+++ MATERIAL FOR THIS EXERCISE

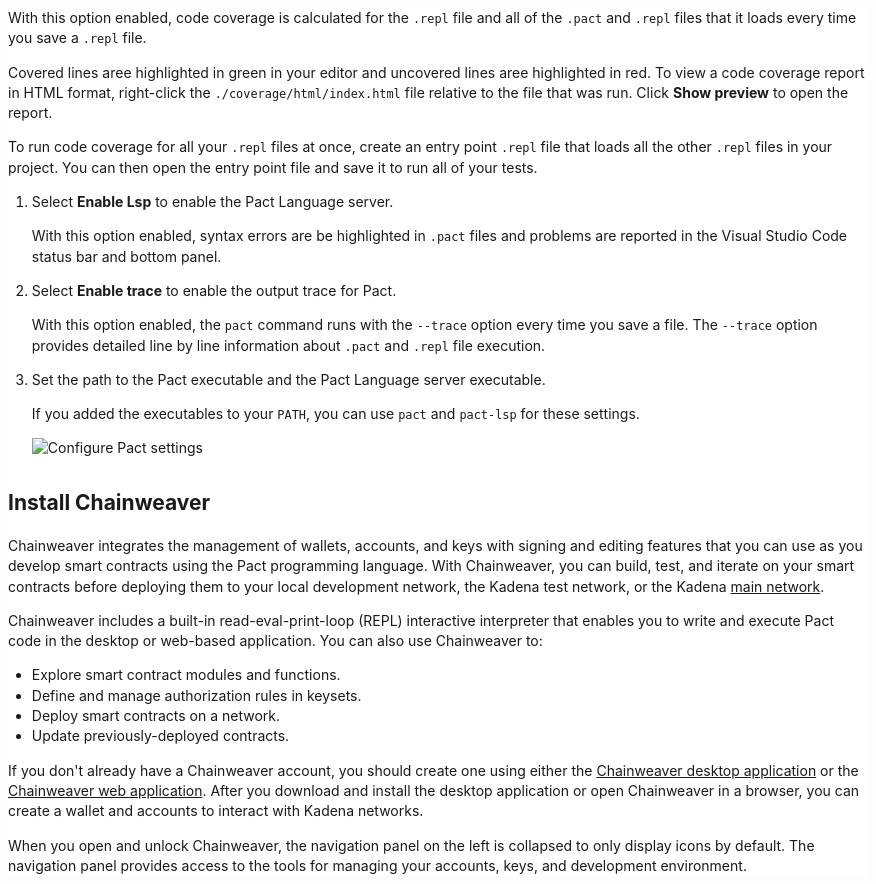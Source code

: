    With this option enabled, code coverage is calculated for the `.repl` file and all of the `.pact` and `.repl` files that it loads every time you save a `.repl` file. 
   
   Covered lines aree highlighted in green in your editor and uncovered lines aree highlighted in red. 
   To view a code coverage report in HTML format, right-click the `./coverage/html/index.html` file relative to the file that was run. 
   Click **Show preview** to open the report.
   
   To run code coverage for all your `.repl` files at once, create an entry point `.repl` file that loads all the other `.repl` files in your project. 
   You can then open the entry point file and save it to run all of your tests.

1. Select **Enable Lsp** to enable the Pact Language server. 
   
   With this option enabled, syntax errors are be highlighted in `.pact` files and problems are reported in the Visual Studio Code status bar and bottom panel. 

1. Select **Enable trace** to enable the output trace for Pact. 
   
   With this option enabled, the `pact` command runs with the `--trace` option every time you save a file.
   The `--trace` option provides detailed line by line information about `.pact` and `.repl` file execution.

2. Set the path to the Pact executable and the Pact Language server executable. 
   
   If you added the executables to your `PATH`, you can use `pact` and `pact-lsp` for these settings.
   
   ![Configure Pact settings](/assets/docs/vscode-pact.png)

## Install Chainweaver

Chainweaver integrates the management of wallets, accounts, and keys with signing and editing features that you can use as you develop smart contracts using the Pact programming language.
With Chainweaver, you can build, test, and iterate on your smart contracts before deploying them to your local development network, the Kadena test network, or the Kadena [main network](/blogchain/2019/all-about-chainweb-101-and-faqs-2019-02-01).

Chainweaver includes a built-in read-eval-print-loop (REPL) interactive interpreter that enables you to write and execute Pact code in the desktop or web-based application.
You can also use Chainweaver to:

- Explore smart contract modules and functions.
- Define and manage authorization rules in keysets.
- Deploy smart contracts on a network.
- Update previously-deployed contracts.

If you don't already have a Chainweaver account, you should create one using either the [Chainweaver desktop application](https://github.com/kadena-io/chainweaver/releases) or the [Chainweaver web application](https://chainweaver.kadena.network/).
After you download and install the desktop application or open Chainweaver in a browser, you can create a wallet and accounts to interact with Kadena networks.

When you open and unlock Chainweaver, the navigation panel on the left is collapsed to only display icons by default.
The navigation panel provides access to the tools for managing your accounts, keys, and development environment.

++++++

## [WORK INSTRUCTIONS]
The entries above are to be restated verbatim, with no pictures carried over.

## [EXERCISE RESPONSE]
Source code

:    With this option enabled, code coverage is calculated for the `.repl` file and all of the `.pact` and `.repl` files that it loads every time you save a `.repl` file. 
   
   Covered lines aree highlighted in green in your editor and uncovered lines aree highlighted in red. 
   To view a code coverage report in HTML format, right-click the `./coverage/html/index.html` file relative to the file that was run. 
   Click **Show preview** to open the report.
   
   To run code coverage for all your `.repl` files at once, create an entry point `.repl` file that loads all the other `.repl` files in your project. 
   You can then open the entry point file and save it to run all of your tests.

1. Select **Enable Lsp** to enable the Pact Language server. 
   
   With this option enabled, syntax errors are be highlighted in `.pact` files and problems are reported in the Visual Studio Code status bar and bottom panel. 

1. Select **Enable trace** to enable the output trace for Pact. 
   
   With this option enabled, the `pact` command runs with the `--trace` option every time you save a file.
   The `--trace` option provides detailed line by line information about `.pact` and `.repl` file execution.

2. Set the path to the Pact executable and the Pact Language server executable. 
   
   If you added the executables to your `PATH`, you can use `pact` and `pact-lsp` for these settings.
   
   ![Configure Pact settings](/assets/docs/vscode-pact.png)

## Install Chainweaver

Chainweaver integrates the management of wallets, accounts, and keys with signing and editing features that you can use as you develop smart contracts using the Pact programming language.
With Chainweaver, you can build, test, and iterate on your smart contracts before deploying them to your local development network, the Kadena test network, or the Kadena [main network](/blogchain/2019/all-about-chainweb-101-and-faqs-2019-02-01).

Chainweaver includes a built-in read-eval-print-loop (REPL) interactive interpreter that enables you to write and execute Pact code in the desktop or web-based application.
You can also use Chainweaver to:

- Explore smart contract modules and functions.
- Define and manage authorization rules in keysets.
- Deploy smart contracts on a network.
- Update previously-deployed contracts.

If you don't already have a Chainweaver account, you should create one using either the [Chainweaver desktop application](https://github.com/kadena-io/chainweaver/releases) or the [Chainweaver web application](https://chainweaver.kadena.network/).
After you download and install the desktop application or open Chainweaver in a browser, you can create a wallet and accounts to interact with Kadena networks.

When you open and unlock Chainweaver, the navigation panel on the left is collapsed to only display icons by default.
The navigation panel provides access to the tools for managing your accounts, keys, and development environment.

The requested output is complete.